Copy the entries below exactly. Images do not belong in the copy.
Dataset Block Start
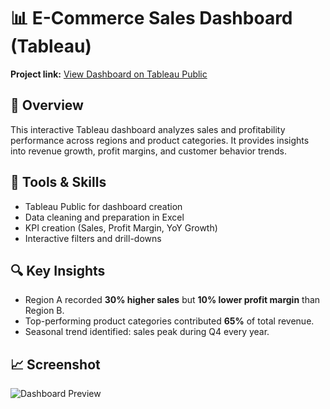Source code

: # 📊 E-Commerce Sales Dashboard (Tableau)

**Project link:** [View Dashboard on Tableau Public](https://public.tableau.com/app/profile/idris.tackie/viz/myfirstdashboard_17611447885240/Dashboard1?publish=yes)

## 🧠 Overview
This interactive Tableau dashboard analyzes sales and profitability performance across regions and product categories. It provides insights into revenue growth, profit margins, and customer behavior trends.

## 🧰 Tools & Skills
- Tableau Public for dashboard creation
- Data cleaning and preparation in Excel
- KPI creation (Sales, Profit Margin, YoY Growth)
- Interactive filters and drill-downs

## 🔍 Key Insights
- Region A recorded **30% higher sales** but **10% lower profit margin** than Region B.
- Top-performing product categories contributed **65%** of total revenue.
- Seasonal trend identified: sales peak during Q4 every year.

## 📈 Screenshot
![Dashboard Preview](<img width="1149" height="452" alt="image" src="https://github.com/user-attachments/assets/5cec6b4e-31c3-4a9c-a4e2-d809c8d3d5b6" />
)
Dataset Block End
__Output for this exercise__
Source code

: # 📊 E-Commerce Sales Dashboard (Tableau)

**Project link:** [View Dashboard on Tableau Public](https://public.tableau.com/app/profile/idris.tackie/viz/myfirstdashboard_17611447885240/Dashboard1?publish=yes)

## 🧠 Overview
This interactive Tableau dashboard analyzes sales and profitability performance across regions and product categories. It provides insights into revenue growth, profit margins, and customer behavior trends.

## 🧰 Tools & Skills
- Tableau Public for dashboard creation
- Data cleaning and preparation in Excel
- KPI creation (Sales, Profit Margin, YoY Growth)
- Interactive filters and drill-downs

## 🔍 Key Insights
- Region A recorded **30% higher sales** but **10% lower profit margin** than Region B.
- Top-performing product categories contributed **65%** of total revenue.
- Seasonal trend identified: sales peak during Q4 every year.

## 📈 Screenshot
![Dashboard Preview](<img width="1149" height="452" alt="image" src="https://github.com/user-attachments/assets/5cec6b4e-31c3-4a9c-a4e2-d809c8d3d5b6" />
)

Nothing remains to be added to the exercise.